Copy out each line of the data below in which "interface" appears.

# RECORDED DATA:
*-*-*

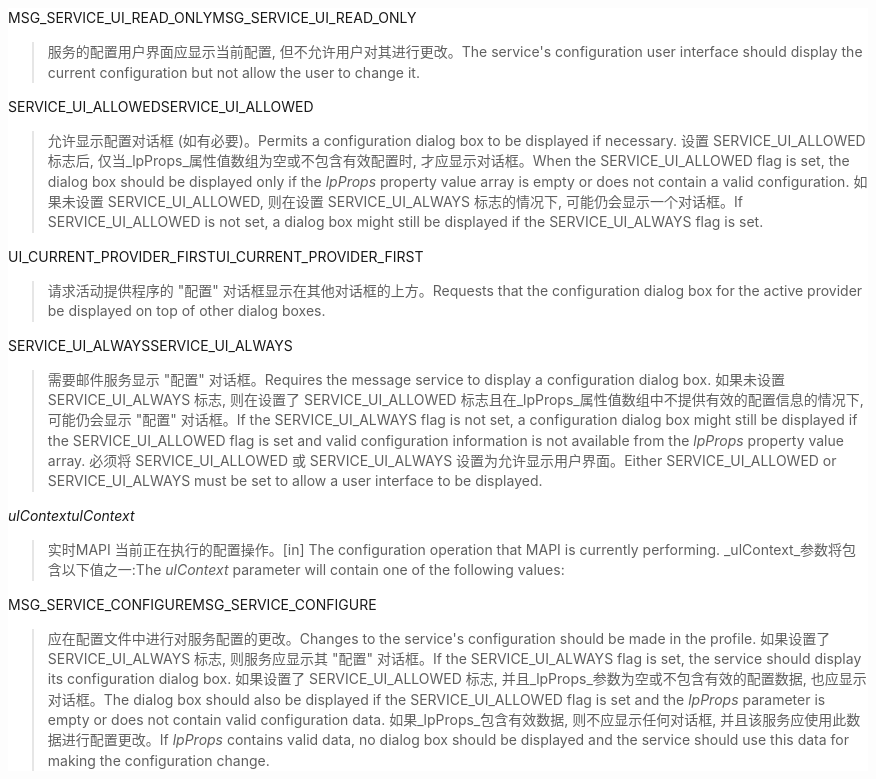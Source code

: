 <span data-ttu-id="2fce6-131">MSG_SERVICE_UI_READ_ONLY</span><span class="sxs-lookup"><span data-stu-id="2fce6-131">MSG_SERVICE_UI_READ_ONLY</span></span> 
  
> <span data-ttu-id="2fce6-132">服务的配置用户界面应显示当前配置, 但不允许用户对其进行更改。</span><span class="sxs-lookup"><span data-stu-id="2fce6-132">The service's configuration user interface should display the current configuration but not allow the user to change it.</span></span> 
    
<span data-ttu-id="2fce6-133">SERVICE_UI_ALLOWED</span><span class="sxs-lookup"><span data-stu-id="2fce6-133">SERVICE_UI_ALLOWED</span></span> 
  
> <span data-ttu-id="2fce6-134">允许显示配置对话框 (如有必要)。</span><span class="sxs-lookup"><span data-stu-id="2fce6-134">Permits a configuration dialog box to be displayed if necessary.</span></span> <span data-ttu-id="2fce6-135">设置 SERVICE_UI_ALLOWED 标志后, 仅当_lpProps_属性值数组为空或不包含有效配置时, 才应显示对话框。</span><span class="sxs-lookup"><span data-stu-id="2fce6-135">When the SERVICE_UI_ALLOWED flag is set, the dialog box should be displayed only if the  _lpProps_ property value array is empty or does not contain a valid configuration.</span></span> <span data-ttu-id="2fce6-136">如果未设置 SERVICE_UI_ALLOWED, 则在设置 SERVICE_UI_ALWAYS 标志的情况下, 可能仍会显示一个对话框。</span><span class="sxs-lookup"><span data-stu-id="2fce6-136">If SERVICE_UI_ALLOWED is not set, a dialog box might still be displayed if the SERVICE_UI_ALWAYS flag is set.</span></span> 
    
<span data-ttu-id="2fce6-137">UI_CURRENT_PROVIDER_FIRST</span><span class="sxs-lookup"><span data-stu-id="2fce6-137">UI_CURRENT_PROVIDER_FIRST</span></span> 
  
> <span data-ttu-id="2fce6-138">请求活动提供程序的 "配置" 对话框显示在其他对话框的上方。</span><span class="sxs-lookup"><span data-stu-id="2fce6-138">Requests that the configuration dialog box for the active provider be displayed on top of other dialog boxes.</span></span> 
    
<span data-ttu-id="2fce6-139">SERVICE_UI_ALWAYS</span><span class="sxs-lookup"><span data-stu-id="2fce6-139">SERVICE_UI_ALWAYS</span></span> 
  
> <span data-ttu-id="2fce6-140">需要邮件服务显示 "配置" 对话框。</span><span class="sxs-lookup"><span data-stu-id="2fce6-140">Requires the message service to display a configuration dialog box.</span></span> <span data-ttu-id="2fce6-141">如果未设置 SERVICE_UI_ALWAYS 标志, 则在设置了 SERVICE_UI_ALLOWED 标志且在_lpProps_属性值数组中不提供有效的配置信息的情况下, 可能仍会显示 "配置" 对话框。</span><span class="sxs-lookup"><span data-stu-id="2fce6-141">If the SERVICE_UI_ALWAYS flag is not set, a configuration dialog box might still be displayed if the SERVICE_UI_ALLOWED flag is set and valid configuration information is not available from the  _lpProps_ property value array.</span></span> <span data-ttu-id="2fce6-142">必须将 SERVICE_UI_ALLOWED 或 SERVICE_UI_ALWAYS 设置为允许显示用户界面。</span><span class="sxs-lookup"><span data-stu-id="2fce6-142">Either SERVICE_UI_ALLOWED or SERVICE_UI_ALWAYS must be set to allow a user interface to be displayed.</span></span> 
    
 <span data-ttu-id="2fce6-143">_ulContext_</span><span class="sxs-lookup"><span data-stu-id="2fce6-143">_ulContext_</span></span>
  
> <span data-ttu-id="2fce6-144">实时MAPI 当前正在执行的配置操作。</span><span class="sxs-lookup"><span data-stu-id="2fce6-144">[in] The configuration operation that MAPI is currently performing.</span></span> <span data-ttu-id="2fce6-145">_ulContext_参数将包含以下值之一:</span><span class="sxs-lookup"><span data-stu-id="2fce6-145">The  _ulContext_ parameter will contain one of the following values:</span></span> 
    
<span data-ttu-id="2fce6-146">MSG_SERVICE_CONFIGURE</span><span class="sxs-lookup"><span data-stu-id="2fce6-146">MSG_SERVICE_CONFIGURE</span></span> 
  
> <span data-ttu-id="2fce6-147">应在配置文件中进行对服务配置的更改。</span><span class="sxs-lookup"><span data-stu-id="2fce6-147">Changes to the service's configuration should be made in the profile.</span></span> <span data-ttu-id="2fce6-148">如果设置了 SERVICE_UI_ALWAYS 标志, 则服务应显示其 "配置" 对话框。</span><span class="sxs-lookup"><span data-stu-id="2fce6-148">If the SERVICE_UI_ALWAYS flag is set, the service should display its configuration dialog box.</span></span> <span data-ttu-id="2fce6-149">如果设置了 SERVICE_UI_ALLOWED 标志, 并且_lpProps_参数为空或不包含有效的配置数据, 也应显示对话框。</span><span class="sxs-lookup"><span data-stu-id="2fce6-149">The dialog box should also be displayed if the SERVICE_UI_ALLOWED flag is set and the  _lpProps_ parameter is empty or does not contain valid configuration data.</span></span> <span data-ttu-id="2fce6-150">如果_lpProps_包含有效数据, 则不应显示任何对话框, 并且该服务应使用此数据进行配置更改。</span><span class="sxs-lookup"><span data-stu-id="2fce6-150">If  _lpProps_ contains valid data, no dialog box should be displayed and the service should use this data for making the configuration change.</span></span>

*-*-*

# RESULT FOR THIS EXERCISE:
> <span data-ttu-id="2fce6-132">服务的配置用户界面应显示当前配置, 但不允许用户对其进行更改。</span><span class="sxs-lookup"><span data-stu-id="2fce6-132">The service's configuration user interface should display the current configuration but not allow the user to change it.</span></span> 
> <span data-ttu-id="2fce6-140">需要邮件服务显示 "配置" 对话框。</span><span class="sxs-lookup"><span data-stu-id="2fce6-140">Requires the message service to display a configuration dialog box.</span></span> <span data-ttu-id="2fce6-141">如果未设置 SERVICE_UI_ALWAYS 标志, 则在设置了 SERVICE_UI_ALLOWED 标志且在_lpProps_属性值数组中不提供有效的配置信息的情况下, 可能仍会显示 "配置" 对话框。</span><span class="sxs-lookup"><span data-stu-id="2fce6-141">If the SERVICE_UI_ALWAYS flag is not set, a configuration dialog box might still be displayed if the SERVICE_UI_ALLOWED flag is set and valid configuration information is not available from the  _lpProps_ property value array.</span></span> <span data-ttu-id="2fce6-142">必须将 SERVICE_UI_ALLOWED 或 SERVICE_UI_ALWAYS 设置为允许显示用户界面。</span><span class="sxs-lookup"><span data-stu-id="2fce6-142">Either SERVICE_UI_ALLOWED or SERVICE_UI_ALWAYS must be set to allow a user interface to be displayed.</span></span> 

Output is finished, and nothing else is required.